Let’s accept the risk, just like we do when we get on the highway, and take the government unpleasantness out of the experience.
#4 abandoning eden1 (Guest) on Friday January 08, 2010 at 6:29am
considering the actual risk of terrorism on a plane vs. how many people will be scanned, pretty sure this is unconstitutional under that whole “unreasonable search and seizure” part of the bill of rights. When was the last time a plane was successfully attacked (has anything happened since 9/11 that’s been successful)? This is just people overreacting to what is actually a really small risk, and then other people trying to build up the illusion of safety. As far as I’m concerned, the continuous erosion of our constitutional rights as a reaction to terrorism (and not even a successful attempt!) means that they are winning.
#5 SimonSays on Friday January 08, 2010 at 9:32am
Personally I’m getting sick and tired of high-level elected officials and the media generating a ridiculous frenzy every time we have any kind of similar incident. What adds insult to injury is that the proposed solution almost always involves making life even more miserable for everyday flyers.
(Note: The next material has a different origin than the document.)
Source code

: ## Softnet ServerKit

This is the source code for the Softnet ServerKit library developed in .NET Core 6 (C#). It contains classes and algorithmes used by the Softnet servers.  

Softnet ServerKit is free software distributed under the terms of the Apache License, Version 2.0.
As far as these machines are concerned there are two points I’d like to make:
1) The technology seems to be fairly new and their effectiveness is far from proven. Certainly not enough to warrant a ridiculously expensive nationwide adoption. We saw a similar rush to adopt a new and unproven technology with “puffer” machines, the result being that we spent $30 million on purchasing them and they are now not even in use: http://motherjones.com/mojo/2010/01/airport-scanner-scam
2) The motives of those calling for these seemingly miraculous machines are in serious question. Two very high-profile advocates are Michael Chertoff (see articles above) and Richard Clarke (http://en.wikipedia.org/wiki/Richard_A._Clarke), both former high-level intelligence officials, and both currently on the payroll of private companies that stand to make millions off any kind of TSA increased spending on new technologies. Disclosure of these relationships next to their statements by the media would go some ways to diluting the loud calls for wide adoption.
To the broader issue of deterring further attacks, I highly doubt that having female screeners will do anything. If someone is willing to die and kill for their cause, I think they’ll endure that last indignity. Additionally, many female TSA employees may rightfully object.
Anyhow, there are much bigger policy discussions that need to take place if we truly want to reduce terror, and airport scanning technologies are at best a miniscule portion of that.
#6 Strubie on Friday January 08, 2010 at 7:27pm
What a great idea! They’re all short given their propensity for overcompensating.
#7 Kathy Orlinsky on Saturday January 09, 2010 at 8:05pm
Would children be required to go through the scanner? If you feel fine about adults going through it, how about teenaged girls or young boys? If not, how long until al qaeda recruits kids?